Esteban Moro
Fuente: Marta Boixo

Internet

“Los patrones de comunicación humanos no han cambiado con las redes sociales”

Esteban Moro, profesor de la Universidad Carlos III de Madrid, cree que la minería de datos de relación es clave para entender cómo funcionan las redes y detectar pautas de comunicación universales.

  • miércoles, 2 de enero de 2013
  • Por Elena Zafra

Para Esteban Moro las redes sociales son algo más que sistemas "complicados" compuestos por millones de piezas, es decir, por las personas que interactúan cada segundo a través de diferentes medios como el teléfono o Internet. Según este experto, son también sistemas "complejos" ya que su 'todo' no puede explicarse simplemente conociendo bien cada una de sus partes. En su opinión, igual que el funcionamiento del cerebro no se explica solo mediante el estudio de las neuronas, o que para entender el comportamiento de los mercados financieros no basta con conocer a cada inversor individual, hace falta también algo más para describir cómo funcionan las redes.

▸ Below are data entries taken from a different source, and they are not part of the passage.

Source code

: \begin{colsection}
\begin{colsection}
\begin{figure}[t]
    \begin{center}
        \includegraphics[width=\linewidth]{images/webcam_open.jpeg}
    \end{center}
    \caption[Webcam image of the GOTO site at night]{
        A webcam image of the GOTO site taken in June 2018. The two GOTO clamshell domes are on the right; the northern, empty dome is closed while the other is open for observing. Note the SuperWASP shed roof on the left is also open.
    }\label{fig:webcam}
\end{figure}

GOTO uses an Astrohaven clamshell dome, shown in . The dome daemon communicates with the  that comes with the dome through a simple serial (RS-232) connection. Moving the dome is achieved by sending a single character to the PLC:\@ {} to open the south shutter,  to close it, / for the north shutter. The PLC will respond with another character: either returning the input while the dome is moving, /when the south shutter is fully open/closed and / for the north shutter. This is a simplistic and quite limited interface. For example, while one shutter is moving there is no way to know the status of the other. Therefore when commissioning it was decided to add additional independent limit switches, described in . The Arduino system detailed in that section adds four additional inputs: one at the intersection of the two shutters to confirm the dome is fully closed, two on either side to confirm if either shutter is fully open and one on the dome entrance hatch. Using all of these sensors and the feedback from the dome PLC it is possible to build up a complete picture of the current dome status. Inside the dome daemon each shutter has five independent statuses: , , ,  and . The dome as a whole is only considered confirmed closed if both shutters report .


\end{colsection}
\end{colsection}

Y ese 'algo' son las relaciones. “La revolución de las redes sociales surge de la posibilidad que tenemos hoy de monitorizar nuestras acciones individuales, y sobre todo, nuestras relaciones con otros, cosa que hace unos años era imposible”, afirma.

Desde hace siete años, este doctor en física trabaja en el diseño de modelos estadísticos que describen cómo se comunican los humanos en las redes mediante el análisis de grandes cantidades de datos individuales y relacionales. Una vez creados, pueden utilizarse para mejorar procesos de transmisión de información o detectar corrientes de opinión, capacidades que resultan muy útiles a empresas, instituciones y anunciantes que quieren ofrecer productos y servicios a un público específico.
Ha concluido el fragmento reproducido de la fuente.